The portion of the First Amendment that specifically covers journalists
is a mere 78 characters--sufficiently short to tweet yet strong enough
to support a republic based on individual liberty.
Despite
this 200-plus year bedrock underpinning our nation, some contemporary
journalists are willing to risk their freedom and weaken the nation’s
foundation. They are mesmerized by a Pied Piper who promises additional
protection for the press with the Free Flow of Information Act of
2013--the so-called Federal Shield Law now before Congress.
So
seductive is the proposal that some news organizations have succumbed
and openly support it. This tryst is a dangerous liaison and
journalists intoxicated by its allure will, I fear, regret their actions
when they awake to the sober ramifications of their unwise embrace.
Senate
Bill 987 and House Resolution 1962 purportedly erect barriers to
prevent federal entities from compelling journalists to reveal protected
information. At first blush the proposed legislation appears to
befriend the media. But closer examination reveals the risk to
journalists and to society if the measures are adopted.
Section
2, lines 8--25 specify clearly the circumstances under which
journalists are not protected by the shield. The bills use vague
language such as “has exhausted all reasonable alternative sources...” and “there are reasonable grounds to believe...” (I have underlined the key words.)

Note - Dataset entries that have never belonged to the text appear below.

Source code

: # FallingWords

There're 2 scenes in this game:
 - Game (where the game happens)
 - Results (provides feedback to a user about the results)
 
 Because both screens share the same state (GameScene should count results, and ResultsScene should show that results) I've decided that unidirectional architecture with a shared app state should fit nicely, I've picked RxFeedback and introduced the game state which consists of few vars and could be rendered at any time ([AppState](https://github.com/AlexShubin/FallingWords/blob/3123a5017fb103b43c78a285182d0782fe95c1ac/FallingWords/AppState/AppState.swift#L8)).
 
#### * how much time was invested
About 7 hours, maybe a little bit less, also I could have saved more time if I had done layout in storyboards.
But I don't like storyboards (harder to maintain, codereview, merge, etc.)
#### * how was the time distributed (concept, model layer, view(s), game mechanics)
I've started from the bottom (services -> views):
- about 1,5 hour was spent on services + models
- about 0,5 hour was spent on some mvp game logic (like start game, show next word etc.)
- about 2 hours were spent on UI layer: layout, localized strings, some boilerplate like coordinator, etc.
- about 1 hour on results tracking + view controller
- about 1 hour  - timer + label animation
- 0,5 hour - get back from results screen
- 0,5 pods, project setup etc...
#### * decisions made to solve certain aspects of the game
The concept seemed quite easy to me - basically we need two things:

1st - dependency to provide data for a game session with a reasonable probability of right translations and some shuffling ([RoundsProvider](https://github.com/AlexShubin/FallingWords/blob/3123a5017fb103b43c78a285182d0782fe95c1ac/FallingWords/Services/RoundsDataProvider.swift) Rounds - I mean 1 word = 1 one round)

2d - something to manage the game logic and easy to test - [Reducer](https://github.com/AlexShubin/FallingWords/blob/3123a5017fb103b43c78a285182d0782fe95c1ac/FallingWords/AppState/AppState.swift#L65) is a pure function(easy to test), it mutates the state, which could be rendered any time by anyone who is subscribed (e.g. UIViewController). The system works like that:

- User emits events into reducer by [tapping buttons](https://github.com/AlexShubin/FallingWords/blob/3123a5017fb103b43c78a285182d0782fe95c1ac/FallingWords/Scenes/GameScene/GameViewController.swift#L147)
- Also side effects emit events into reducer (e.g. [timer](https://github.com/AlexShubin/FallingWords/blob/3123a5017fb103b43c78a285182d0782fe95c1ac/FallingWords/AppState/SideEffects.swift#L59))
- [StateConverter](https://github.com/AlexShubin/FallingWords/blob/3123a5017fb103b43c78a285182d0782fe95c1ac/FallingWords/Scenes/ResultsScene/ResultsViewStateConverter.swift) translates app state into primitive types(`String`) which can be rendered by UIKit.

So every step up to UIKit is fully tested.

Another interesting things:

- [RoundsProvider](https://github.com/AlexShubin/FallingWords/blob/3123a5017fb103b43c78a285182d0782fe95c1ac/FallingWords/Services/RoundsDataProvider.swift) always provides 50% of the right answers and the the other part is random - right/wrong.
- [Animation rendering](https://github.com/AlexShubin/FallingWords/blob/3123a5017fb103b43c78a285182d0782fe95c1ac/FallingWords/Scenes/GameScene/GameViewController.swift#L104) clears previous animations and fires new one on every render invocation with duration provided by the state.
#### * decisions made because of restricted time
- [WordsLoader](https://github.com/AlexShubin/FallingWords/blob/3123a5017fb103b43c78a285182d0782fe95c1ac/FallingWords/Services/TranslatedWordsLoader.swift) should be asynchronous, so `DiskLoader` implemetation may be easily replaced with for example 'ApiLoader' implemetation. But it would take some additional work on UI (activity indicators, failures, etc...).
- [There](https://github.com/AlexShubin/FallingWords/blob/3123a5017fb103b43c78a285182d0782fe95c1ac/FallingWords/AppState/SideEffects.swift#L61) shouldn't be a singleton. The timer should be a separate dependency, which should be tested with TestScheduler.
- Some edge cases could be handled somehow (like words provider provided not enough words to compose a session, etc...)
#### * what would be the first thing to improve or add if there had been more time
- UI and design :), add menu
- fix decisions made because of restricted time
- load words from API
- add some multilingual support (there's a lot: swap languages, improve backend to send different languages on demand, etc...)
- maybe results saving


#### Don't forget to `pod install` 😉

The Federal Shield likewise states that journalists can be forced to reveal protected information when the government “has established that the interest in compelling disclosure clearly outweighs the public interest in gathering and disseminating the information or news at issue...”
Furthermore, if enacted, the proposed legislation permits subpoenas or court orders as long as they “shall, to the extent possible be narrowly tailored in purpose, subject matter and time covered...”
What
constitutes “reasonable alternative sources?” Who decides if there
are “reasonable grounds to believe?” How does one know when the
“interest in compelling disclosure clearly outweighs the public
interest?” When are we certain that a subpoena or court order has been
“narrowly tailored?” How is that measured and by whom?
The
proposed Federal Shield Law is ambiguous. It delineates by omission the
circumstances under which the federal government can compel journalists
to divulge their sources. Lawmakers inevitably will acquiesce to the
demands of competing voices in shaping the final measure--many of whom
do not have the best interests of the press at heart.
Journalists
are better served by fighting to uphold the absolute freedom of the
press they now enjoy as clearly articulated by the First Amendment
rather than lobby for legislation that holds more risk than security.
The
genius of our forefathers is evident in the beauty, simplicity and
boldness of the Bill of Rights. Let’s honor their wisdom by upholding
the liberties we have and know.
The proposed Federal Shield Law is unnecessary and potentially dangerous. Americans of all persuasion should reject it.